Since different agencies may use different cybersecurity tools, CISA has in the past developed platforms such as EINSTEIN to provide a common set of capabilities for agencies. That system has intelligence fed into it from sensor networks that companies such as CrowdStrike maintain, Meyers says.
“You get these concepts of loops feeding into loops, with threat hunting from our OverWatch team, and they can feed what they’re finding up to the government agency, the managed service provider,” he adds.
Threat Hunting Is Part of a Balanced Cyber Resilience Strategy
Threat hunting is not a “nice to have” element of cyber resilience, Higham says. Some in the industry think that detection and prevention measures must be perfected before adding in threat hunting, but he wholly disagrees.
“You take that hunting maturity model and you say, ‘What data do I have? What could I find if I looked in that data?’” Higham says. “And then, if you can afford it, partner with someone to help you out.”
MORE FROM FEDTECH: Tech partnerships are an intelligence community priority.
Threat hunting is part of a balanced cyber-resilience strategy, “as it can act as a backstop to provide coverage against adversaries that are evading traditional detection mechanisms,” Pennino says.
Not every tool, tactic or procedure “is easily codified in high-fidelity logic that can be easily reviewed by analysts,” he adds. “The process of threat hunting inherently offers broader coverage for threats by casting a wider net in search of anomalous or malicious activity.”
Threat hunting gives agencies the ability to test their defense-in-depth strategies, which indicate when and where adversaries are in the attack lifecycle, Pennino says.
“This provides agencies insight into where additional investment may be needed within their cyber programs to best protect their assets,” he adds.
How Federal Agencies Should Approach Threat Hunting
Agencies should take advantage of resources provided by CISA and other agencies “because their IT budgets are so strained,” Walker says.

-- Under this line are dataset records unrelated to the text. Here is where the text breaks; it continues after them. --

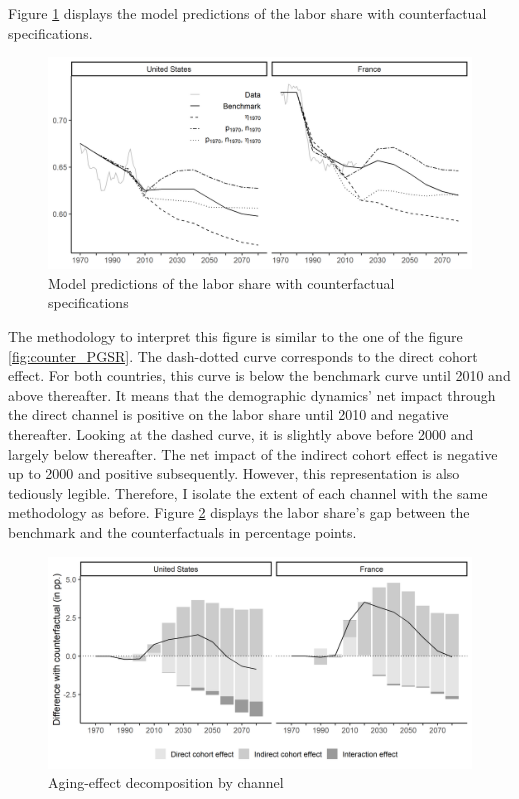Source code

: Figure \ref{fig:counter_DEIE} displays the model predictions of the labor share with counterfactual specifications.
\begin{figure}[tb]
	\centering
	\caption{Model predictions of the labor share with counterfactual specifications}\label{fig:counter_DEIE}
	\includegraphics[width=1\linewidth]{../result/decomposition/counter_DEIE.png}
\end{figure}
The methodology to interpret this figure is similar to the one of the figure \ref{fig:counter_PGSR}. The dash-dotted curve corresponds to the direct cohort effect. For both countries, this curve is below the benchmark curve until 2010 and above thereafter. It means that the demographic dynamics' net impact through the direct channel is positive on the labor share until 2010 and negative thereafter. Looking at the dashed curve, it is slightly above before 2000 and largely below thereafter. The net impact of the indirect cohort effect is negative up to 2000 and positive subsequently. However, this representation is also tediously legible. Therefore, I isolate the extent of each channel with the same methodology as before. Figure \ref{fig:decomp_DEIE} displays the labor share's gap between the benchmark and the counterfactuals in percentage points.
\begin{figure}[tb]
	\centering
		\caption{Aging-effect decomposition by channel}\label{fig:decomp_DEIE}
	\includegraphics[width=1\linewidth]{../result/decomposition/decomp_DEIE.png}
\end{figure}
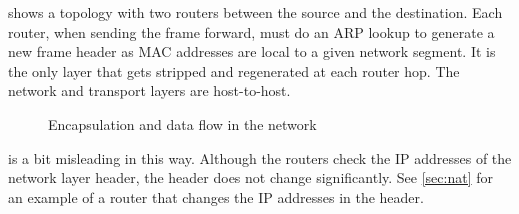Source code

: { shows a topology with two routers between the source and the destination.
Each router, when sending the frame forward, must do an ARP lookup to generate a new frame header as MAC addresses are local to a given network segment.
It is the only layer that gets stripped and regenerated at each router hop.
The network and transport layers are host-to-host.


\begin{figure}
\centering

\caption{Encapsulation and data flow in the network}
\label{fig:data-flow}
\end{figure}


 is a bit misleading in this way.
Although the routers check the IP addresses of the network layer header, the header does not change significantly.
See \vref{sec:nat} for an example of a router that changes the IP addresses in the header.
}

\label{sec:network-icons}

“Agencies are expected to adopt threat hunting capabilities but weren’t provided with specified funding,” he adds. “Agencies should also look to their peers — including state, local and tribal entities who have received grant funding for threat hunting projects — and engage with the trusted partners that aided them in successfully implementing modern, continuous threat hunting programs.”
From a federal government perspective, the top threat actors are nation-states engaged in espionage, including China, Iran, Russia and North Korea, Meyers says.
Ideally, agencies would “leverage internal dedicated resources to conduct threat hunting across their organizations,” since such resources “possess unrivaled knowledge of the agency’s environment and can quickly recognize activity or behaviors that may be anomalous,” such as a remote access tool that is not approved or typically used, Pennino says.
LEARN MORE: These are the top cyberthreats facing agencies.
In reality, it is “almost always necessary to partner with an external organization that provides expertise in threat hunting,” he adds.
“These organizations can offer assessments to understand the current maturity of a threat program, training designed to upskill threat hunters and other areas of expertise that require specialized skill sets that do not always make sense to build in-house.”